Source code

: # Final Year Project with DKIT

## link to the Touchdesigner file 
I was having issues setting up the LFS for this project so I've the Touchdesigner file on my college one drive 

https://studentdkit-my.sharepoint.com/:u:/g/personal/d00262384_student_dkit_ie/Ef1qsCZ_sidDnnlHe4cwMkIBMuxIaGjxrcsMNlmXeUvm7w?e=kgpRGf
- - -
### Your instructions
Please return every line of the records above that contains the word "Touchdesigner".

### Answer space
## link to the Touchdesigner file 
I was having issues setting up the LFS for this project so I've the Touchdesigner file on my college one drive 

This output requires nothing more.